Exercise details — In the listing below, how many lines contain the string "dispatch"? Reply with the number alone.
-- Opening Marker --
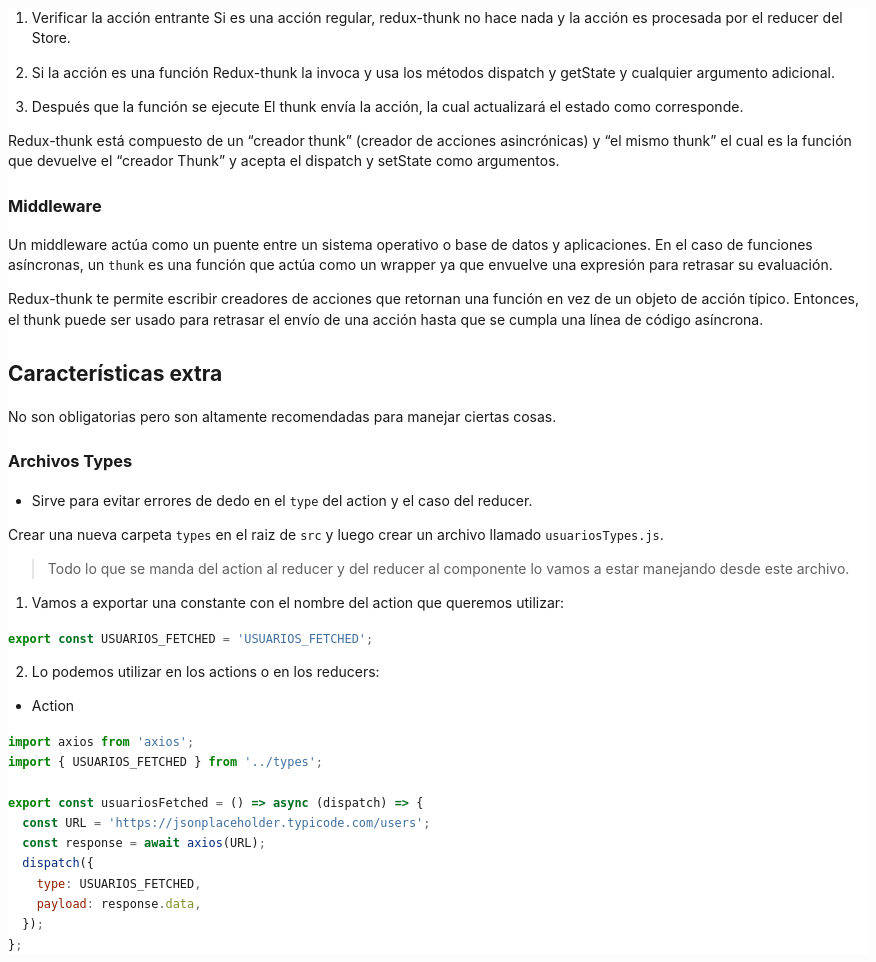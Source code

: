 1. Verificar la acción entrante
   Si es una acción regular, redux-thunk no hace nada y la acción es procesada por el reducer del Store.

2. Si la acción es una función
   Redux-thunk la invoca y usa los métodos dispatch y getState y cualquier argumento adicional.

3. Después que la función se ejecute
   El thunk envía la acción, la cual actualizará el estado como corresponde.

Redux-thunk está compuesto de un “creador thunk” (creador de acciones asincrónicas) y “el mismo thunk” el cual es la función que devuelve el “creador Thunk” y acepta el dispatch y setState como argumentos.

### Middleware

Un middleware actúa como un puente entre un sistema operativo o base de datos y aplicaciones. En el caso de funciones asíncronas, un `thunk` es una función que actúa como un wrapper ya que envuelve una expresión para retrasar su evaluación.

Redux-thunk te permite escribir creadores de acciones que retornan una función en vez de un objeto de acción típico. Entonces, el thunk puede ser usado para retrasar el envío de una acción hasta que se cumpla una línea de código asíncrona.

## Características extra

No son obligatorias pero son altamente recomendadas para manejar ciertas cosas.

### Archivos Types

- Sirve para evitar errores de dedo en el `type` del action y el caso del reducer.

Crear una nueva carpeta `types` en el raiz de `src` y luego crear un archivo llamado `usuariosTypes.js`.

> Todo lo que se manda del action al reducer y del reducer al componente lo vamos a estar manejando desde este archivo.

1. Vamos a exportar una constante con el nombre del action que queremos utilizar:

```js
export const USUARIOS_FETCHED = 'USUARIOS_FETCHED';
```

2. Lo podemos utilizar en los actions o en los reducers:

- Action

```js
import axios from 'axios';
import { USUARIOS_FETCHED } from '../types';

export const usuariosFetched = () => async (dispatch) => {
  const URL = 'https://jsonplaceholder.typicode.com/users';
  const response = await axios(URL);
  dispatch({
    type: USUARIOS_FETCHED,
    payload: response.data,
  });
};
```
-- Closing Marker --
Response — 4